[Plain-text document sources]
********************

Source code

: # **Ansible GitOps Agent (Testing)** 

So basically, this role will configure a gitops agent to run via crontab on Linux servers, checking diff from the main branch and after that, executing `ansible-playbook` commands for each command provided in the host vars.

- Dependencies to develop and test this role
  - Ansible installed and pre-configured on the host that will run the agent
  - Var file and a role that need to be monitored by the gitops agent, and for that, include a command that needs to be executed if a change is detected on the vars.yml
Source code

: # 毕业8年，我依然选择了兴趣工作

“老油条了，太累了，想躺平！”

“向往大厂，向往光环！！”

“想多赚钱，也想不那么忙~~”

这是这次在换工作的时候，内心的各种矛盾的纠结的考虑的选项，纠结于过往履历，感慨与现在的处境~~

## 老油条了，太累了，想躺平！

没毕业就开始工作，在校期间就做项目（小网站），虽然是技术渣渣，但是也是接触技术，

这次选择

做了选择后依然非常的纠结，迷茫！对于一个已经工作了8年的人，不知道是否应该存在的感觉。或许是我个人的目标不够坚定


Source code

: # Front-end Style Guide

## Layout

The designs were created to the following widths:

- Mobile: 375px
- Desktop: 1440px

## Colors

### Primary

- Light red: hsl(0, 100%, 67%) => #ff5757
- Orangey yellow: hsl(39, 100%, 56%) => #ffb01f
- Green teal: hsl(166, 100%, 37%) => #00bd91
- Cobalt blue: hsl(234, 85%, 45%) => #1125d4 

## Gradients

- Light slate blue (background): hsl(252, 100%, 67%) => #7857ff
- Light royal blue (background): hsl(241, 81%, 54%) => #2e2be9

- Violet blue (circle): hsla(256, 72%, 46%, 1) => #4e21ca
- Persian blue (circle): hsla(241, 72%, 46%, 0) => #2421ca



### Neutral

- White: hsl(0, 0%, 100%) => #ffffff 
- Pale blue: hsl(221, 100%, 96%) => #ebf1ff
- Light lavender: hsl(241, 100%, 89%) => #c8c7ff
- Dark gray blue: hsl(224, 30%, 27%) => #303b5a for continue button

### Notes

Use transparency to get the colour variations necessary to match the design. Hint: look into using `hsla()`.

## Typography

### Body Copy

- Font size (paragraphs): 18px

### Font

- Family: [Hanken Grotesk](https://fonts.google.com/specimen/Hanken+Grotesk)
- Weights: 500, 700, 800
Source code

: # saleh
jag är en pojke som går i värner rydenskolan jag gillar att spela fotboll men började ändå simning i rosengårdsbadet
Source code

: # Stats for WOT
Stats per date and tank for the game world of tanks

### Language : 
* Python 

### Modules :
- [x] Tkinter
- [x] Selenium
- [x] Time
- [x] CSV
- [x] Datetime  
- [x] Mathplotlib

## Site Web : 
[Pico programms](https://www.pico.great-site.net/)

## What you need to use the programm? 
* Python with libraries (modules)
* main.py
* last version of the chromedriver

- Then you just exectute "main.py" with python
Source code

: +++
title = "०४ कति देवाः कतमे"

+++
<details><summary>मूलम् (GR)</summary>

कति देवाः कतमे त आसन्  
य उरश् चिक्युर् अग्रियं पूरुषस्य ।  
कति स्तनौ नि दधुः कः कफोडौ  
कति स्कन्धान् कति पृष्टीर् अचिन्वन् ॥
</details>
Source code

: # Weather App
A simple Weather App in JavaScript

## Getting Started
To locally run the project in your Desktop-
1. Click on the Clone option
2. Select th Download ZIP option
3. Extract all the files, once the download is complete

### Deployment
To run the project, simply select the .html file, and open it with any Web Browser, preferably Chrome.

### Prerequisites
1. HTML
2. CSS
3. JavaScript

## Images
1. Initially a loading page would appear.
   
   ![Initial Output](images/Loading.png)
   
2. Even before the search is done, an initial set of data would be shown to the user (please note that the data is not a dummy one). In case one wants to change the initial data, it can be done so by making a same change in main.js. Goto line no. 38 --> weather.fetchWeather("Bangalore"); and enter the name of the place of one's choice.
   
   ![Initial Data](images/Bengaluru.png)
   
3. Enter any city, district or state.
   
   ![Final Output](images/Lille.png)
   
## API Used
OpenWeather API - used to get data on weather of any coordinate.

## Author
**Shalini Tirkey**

********************

WORK INSTRUCTIONS: Print the records again in their entirety, character for character.

WRITTEN ANSWER:
Source code

: # **Ansible GitOps Agent (Testing)** 

So basically, this role will configure a gitops agent to run via crontab on Linux servers, checking diff from the main branch and after that, executing `ansible-playbook` commands for each command provided in the host vars.

- Dependencies to develop and test this role
  - Ansible installed and pre-configured on the host that will run the agent
  - Var file and a role that need to be monitored by the gitops agent, and for that, include a command that needs to be executed if a change is detected on the vars.yml
Source code

: # 毕业8年，我依然选择了兴趣工作

“老油条了，太累了，想躺平！”

“向往大厂，向往光环！！”

“想多赚钱，也想不那么忙~~”

这是这次在换工作的时候，内心的各种矛盾的纠结的考虑的选项，纠结于过往履历，感慨与现在的处境~~

## 老油条了，太累了，想躺平！

没毕业就开始工作，在校期间就做项目（小网站），虽然是技术渣渣，但是也是接触技术，

这次选择

做了选择后依然非常的纠结，迷茫！对于一个已经工作了8年的人，不知道是否应该存在的感觉。或许是我个人的目标不够坚定


Source code

: # Front-end Style Guide

## Layout

The designs were created to the following widths:

- Mobile: 375px
- Desktop: 1440px

## Colors

### Primary

- Light red: hsl(0, 100%, 67%) => #ff5757
- Orangey yellow: hsl(39, 100%, 56%) => #ffb01f
- Green teal: hsl(166, 100%, 37%) => #00bd91
- Cobalt blue: hsl(234, 85%, 45%) => #1125d4 

## Gradients

- Light slate blue (background): hsl(252, 100%, 67%) => #7857ff
- Light royal blue (background): hsl(241, 81%, 54%) => #2e2be9

- Violet blue (circle): hsla(256, 72%, 46%, 1) => #4e21ca
- Persian blue (circle): hsla(241, 72%, 46%, 0) => #2421ca



### Neutral

- White: hsl(0, 0%, 100%) => #ffffff 
- Pale blue: hsl(221, 100%, 96%) => #ebf1ff
- Light lavender: hsl(241, 100%, 89%) => #c8c7ff
- Dark gray blue: hsl(224, 30%, 27%) => #303b5a for continue button

### Notes

Use transparency to get the colour variations necessary to match the design. Hint: look into using `hsla()`.

## Typography

### Body Copy

- Font size (paragraphs): 18px

### Font

- Family: [Hanken Grotesk](https://fonts.google.com/specimen/Hanken+Grotesk)
- Weights: 500, 700, 800
Source code

: # saleh
jag är en pojke som går i värner rydenskolan jag gillar att spela fotboll men började ändå simning i rosengårdsbadet
Source code

: # Stats for WOT
Stats per date and tank for the game world of tanks

### Language : 
* Python 

### Modules :
- [x] Tkinter
- [x] Selenium
- [x] Time
- [x] CSV
- [x] Datetime  
- [x] Mathplotlib

## Site Web : 
[Pico programms](https://www.pico.great-site.net/)

## What you need to use the programm? 
* Python with libraries (modules)
* main.py
* last version of the chromedriver

- Then you just exectute "main.py" with python
Source code

: +++
title = "०४ कति देवाः कतमे"

+++
<details><summary>मूलम् (GR)</summary>

कति देवाः कतमे त आसन्  
य उरश् चिक्युर् अग्रियं पूरुषस्य ।  
कति स्तनौ नि दधुः कः कफोडौ  
कति स्कन्धान् कति पृष्टीर् अचिन्वन् ॥
</details>
Source code

: # Weather App
A simple Weather App in JavaScript

## Getting Started
To locally run the project in your Desktop-
1. Click on the Clone option
2. Select th Download ZIP option
3. Extract all the files, once the download is complete

### Deployment
To run the project, simply select the .html file, and open it with any Web Browser, preferably Chrome.

### Prerequisites
1. HTML
2. CSS
3. JavaScript

## Images
1. Initially a loading page would appear.
   
   ![Initial Output](images/Loading.png)
   
2. Even before the search is done, an initial set of data would be shown to the user (please note that the data is not a dummy one). In case one wants to change the initial data, it can be done so by making a same change in main.js. Goto line no. 38 --> weather.fetchWeather("Bangalore"); and enter the name of the place of one's choice.
   
   ![Initial Data](images/Bengaluru.png)
   
3. Enter any city, district or state.
   
   ![Final Output](images/Lille.png)
   
## API Used
OpenWeather API - used to get data on weather of any coordinate.

## Author
**Shalini Tirkey**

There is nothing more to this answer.